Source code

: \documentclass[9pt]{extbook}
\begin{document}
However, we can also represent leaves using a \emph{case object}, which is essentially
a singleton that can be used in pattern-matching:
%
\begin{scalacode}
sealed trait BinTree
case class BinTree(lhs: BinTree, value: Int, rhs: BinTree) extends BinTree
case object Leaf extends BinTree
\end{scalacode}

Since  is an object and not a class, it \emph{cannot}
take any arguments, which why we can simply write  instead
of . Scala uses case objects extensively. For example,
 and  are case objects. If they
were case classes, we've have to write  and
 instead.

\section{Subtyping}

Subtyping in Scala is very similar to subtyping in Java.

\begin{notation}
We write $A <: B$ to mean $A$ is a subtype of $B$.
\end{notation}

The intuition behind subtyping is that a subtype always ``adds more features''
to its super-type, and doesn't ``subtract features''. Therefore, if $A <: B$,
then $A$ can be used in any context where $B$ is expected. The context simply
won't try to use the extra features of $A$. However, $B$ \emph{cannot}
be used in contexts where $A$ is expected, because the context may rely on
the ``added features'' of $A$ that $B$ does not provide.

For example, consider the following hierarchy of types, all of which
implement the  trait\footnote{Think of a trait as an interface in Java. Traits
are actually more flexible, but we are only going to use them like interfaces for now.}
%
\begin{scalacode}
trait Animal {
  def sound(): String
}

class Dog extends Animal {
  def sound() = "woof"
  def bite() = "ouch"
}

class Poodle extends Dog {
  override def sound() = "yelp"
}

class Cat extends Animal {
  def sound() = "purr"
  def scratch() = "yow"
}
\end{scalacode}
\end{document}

YOUR ASSIGNMENT »
Find the line that contains "We write $A". Write out that line and every line after it through the end of the data, exactly, and nothing else.

REPLY TO THE TASK »
We write $A <: B$ to mean $A$ is a subtype of $B$.
\end{notation}

The intuition behind subtyping is that a subtype always ``adds more features''
to its super-type, and doesn't ``subtract features''. Therefore, if $A <: B$,
then $A$ can be used in any context where $B$ is expected. The context simply
won't try to use the extra features of $A$. However, $B$ \emph{cannot}
be used in contexts where $A$ is expected, because the context may rely on
the ``added features'' of $A$ that $B$ does not provide.

For example, consider the following hierarchy of types, all of which
implement the  trait\footnote{Think of a trait as an interface in Java. Traits
are actually more flexible, but we are only going to use them like interfaces for now.}
%
\begin{scalacode}
trait Animal {
  def sound(): String
}

class Dog extends Animal {
  def sound() = "woof"
  def bite() = "ouch"
}

class Poodle extends Dog {
  override def sound() = "yelp"
}

class Cat extends Animal {
  def sound() = "purr"
  def scratch() = "yow"
}
\end{scalacode}
\end{document}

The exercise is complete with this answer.